The report found utilities are serving low-income households with a wide range of efficiency efforts, from low-cost measures such as providing LED light bulbs to programs funding comprehensive home retrofits that often invest more than $4,000 per household and substantially reduce energy costs and GHG emissions while making homes more comfortable.
“Measures like distributing LED light bulbs can serve many households and deliver large cost and emissions reductions in aggregate. But tackling the severe energy burdens that strain many families will require comprehensive energy-saving upgrades for a steadily increasing number of households,” said Diana Morales, research analyst at ACEEE and lead author of the report.
For the greatest impact on overburdened households, ACEEE’s report calls on efficiency programs to provide all low-income households with comprehensive energy upgrades over the next 20 years, an aggressive but feasible timeline that would serve 5% of low-income households annually.
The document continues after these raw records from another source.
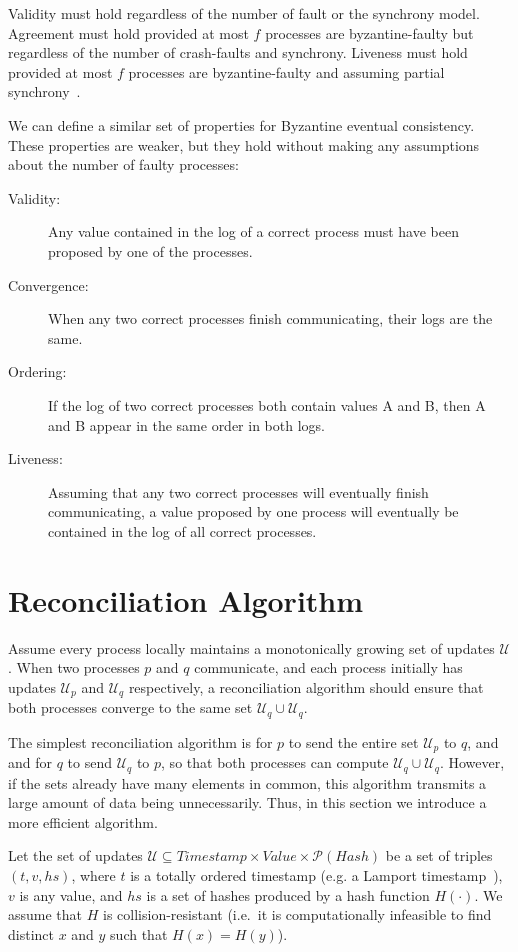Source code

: \documentclass[manuscript]{acmart}
\begin{document}
Validity must hold regardless of the number of fault or the synchrony model.
Agreement must hold provided at most $f$ processes are byzantine-faulty but regardless of the number of crash-faults and synchrony. 
Liveness must hold provided at most $f$ processes are byzantine-faulty and assuming partial synchrony~\cite{Dwork:1988}.

We can define a similar set of properties for Byzantine eventual consistency.
These properties are weaker, but they hold without making any assumptions about the number of faulty processes:

\begin{description}
\item[Validity:] Any value contained in the log of a correct process must have been proposed by one of the processes.
\item[Convergence:] When any two correct processes finish communicating, their logs are the same.
\item[Ordering:] If the log of two correct processes both contain values A and B, then A and B appear in the same order in both logs.
\item[Liveness:] Assuming that any two correct processes will eventually finish communicating, a value proposed by one process will eventually be contained in the log of all correct processes.
\end{description}

\section{Reconciliation Algorithm}

Assume every process locally maintains a monotonically growing set of updates $\mathcal{U}$.
When two processes $p$ and $q$ communicate, and each process initially has updates $\mathcal{U}_p$ and $\mathcal{U}_q$ respectively, a reconciliation algorithm should ensure that both processes converge to the same set $\mathcal{U}_q \cup \mathcal{U}_q$.

The simplest reconciliation algorithm is for $p$ to send the entire set $\mathcal{U}_p$ to $q$, and and for $q$ to send $\mathcal{U}_q$ to $p$, so that both processes can compute $\mathcal{U}_q \cup \mathcal{U}_q$.
However, if the sets already have many elements in common, this algorithm transmits a large amount of data being unnecessarily.
Thus, in this section we introduce a more efficient algorithm.

Let the set of updates $\mathcal{U} \subseteq \mathit{Timestamp} \times \mathit{Value} \times \mathcal{P}(\mathit{Hash})$ be a set of triples $(t, v, \mathit{hs})$, where $t$ is a totally ordered timestamp (e.g. a Lamport timestamp~\cite{Lamport:1978}), $v$ is any value, and $\mathit{hs}$ is a set of hashes produced by a hash function $H(\cdot)$.
We assume that $H$ is collision-resistant (i.e.\ it is computationally infeasible to find distinct $x$ and $y$ such that $H(x) = H(y)$).
\end{document}
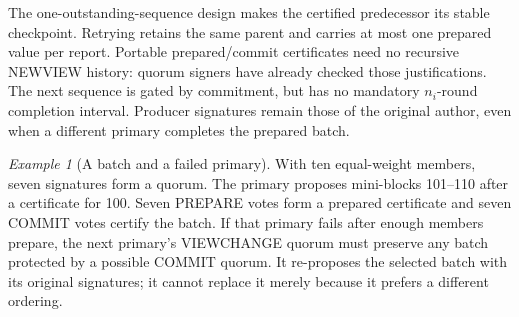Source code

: \documentclass[11pt,a4paper,onecolumn]{article}
\theoremstyle{remark}\newtheorem{example}[definition]{Example}
\begin{document}
The one-outstanding-sequence design makes the certified predecessor its stable
checkpoint. Retrying retains the same parent and carries at most one prepared
value per report. Portable prepared/commit certificates need no recursive
NEWVIEW history: quorum signers have already checked those justifications.
The next sequence is gated by commitment, but has no mandatory $n_i$-round
completion interval. Producer signatures remain those of the original author,
even when a different primary completes the prepared batch.

\begin{example}[A batch and a failed primary]
With ten equal-weight members, seven signatures form a quorum. The primary
proposes mini-blocks 101--110 after a certificate for 100. Seven PREPARE votes
form a prepared certificate and seven COMMIT votes certify the batch. If that
primary fails after enough members prepare, the next primary's VIEWCHANGE
quorum must preserve any batch protected by a possible COMMIT quorum. It
re-proposes the selected batch with its original signatures; it cannot replace
it merely because it prefers a different ordering.
\end{example}

\end{document}
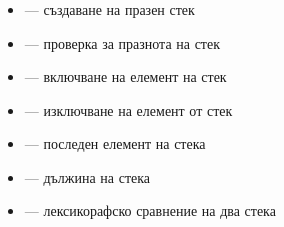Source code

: \documentclass[alsotrans]{beamerswitch}
\begin{document}
\begin{frame}
  \frametitle{}

  \begin{itemize}
  \item {} --- създаване на празен стек
  \item {} --- проверка за празнота на стек
  \item {} --- включване на елемент на стек
  \item {} --- изключване на елемент от стек
  \item {} --- последен елемент на стека
  \item {} --- дължина на стека
  \item \lst{==,!=,<,>,<=,>=} --- лексикорафско сравнение на два стека
  \end{itemize}
\end{frame}
\end{document}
Many low-income households cannot access energy efficiency services because of the up-front costs of repairs often needed before homes can participate, such as abating mold or asbestos or making roof repairs to ensure new insulation stays dry. To address this problem, the report recommends that utility-sponsored efficiency services be coordinated with other programs, such as state and local funding for improvements in affordable housing, and where possible, funding geared toward health and safety upgrades often needed in advance of high-impact services like weatherization. In one example featured in the report, Commonwealth Edison worked with Elevate Energy in Illinois to create the Energy Savers program, which has replaced heating and hot water units, installed air sealing, and added insulation in thousands of housing units in multifamily buildings across the Chicago area.
ACEEE’s report calls on utilities to take the lead in expanding efficiency services for low-income customers, while partnering with local community-based organizations to inform their program design. The report also recommends that utility regulators establish clear guidelines and evaluation metrics and advocate for robust budgets to support these programs.